▶ _ABOUT THIS TASK_
If a line in the listing below includes the string "Installation", pull it out.

▶ _PROVIDED RECORDS_
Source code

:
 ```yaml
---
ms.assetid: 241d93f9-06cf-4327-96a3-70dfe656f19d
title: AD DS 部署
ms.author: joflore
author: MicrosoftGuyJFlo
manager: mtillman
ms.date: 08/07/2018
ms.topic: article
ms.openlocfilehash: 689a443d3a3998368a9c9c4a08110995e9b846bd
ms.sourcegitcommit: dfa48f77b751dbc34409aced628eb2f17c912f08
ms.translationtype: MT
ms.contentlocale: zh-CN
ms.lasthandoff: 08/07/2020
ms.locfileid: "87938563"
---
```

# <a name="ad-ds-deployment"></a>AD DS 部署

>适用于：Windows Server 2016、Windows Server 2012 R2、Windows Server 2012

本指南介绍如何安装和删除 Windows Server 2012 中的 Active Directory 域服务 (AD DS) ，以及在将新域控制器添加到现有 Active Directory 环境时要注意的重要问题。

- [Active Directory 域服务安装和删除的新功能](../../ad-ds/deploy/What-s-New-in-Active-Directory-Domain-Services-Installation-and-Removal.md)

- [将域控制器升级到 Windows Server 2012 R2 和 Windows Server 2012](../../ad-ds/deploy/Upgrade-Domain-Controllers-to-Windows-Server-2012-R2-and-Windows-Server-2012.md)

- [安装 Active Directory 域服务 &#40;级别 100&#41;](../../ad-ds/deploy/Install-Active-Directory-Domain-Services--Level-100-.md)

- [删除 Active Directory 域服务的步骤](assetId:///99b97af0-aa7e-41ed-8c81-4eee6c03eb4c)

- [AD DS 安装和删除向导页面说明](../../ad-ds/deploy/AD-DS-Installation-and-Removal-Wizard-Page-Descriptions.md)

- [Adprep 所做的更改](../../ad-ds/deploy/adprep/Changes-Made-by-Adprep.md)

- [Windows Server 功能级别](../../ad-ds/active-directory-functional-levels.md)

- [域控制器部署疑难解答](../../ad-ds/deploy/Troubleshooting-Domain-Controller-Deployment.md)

▶ _EXPECTED OUTPUT_
- [Active Directory 域服务安装和删除的新功能](../../ad-ds/deploy/What-s-New-in-Active-Directory-Domain-Services-Installation-and-Removal.md)
- [AD DS 安装和删除向导页面说明](../../ad-ds/deploy/AD-DS-Installation-and-Removal-Wizard-Page-Descriptions.md)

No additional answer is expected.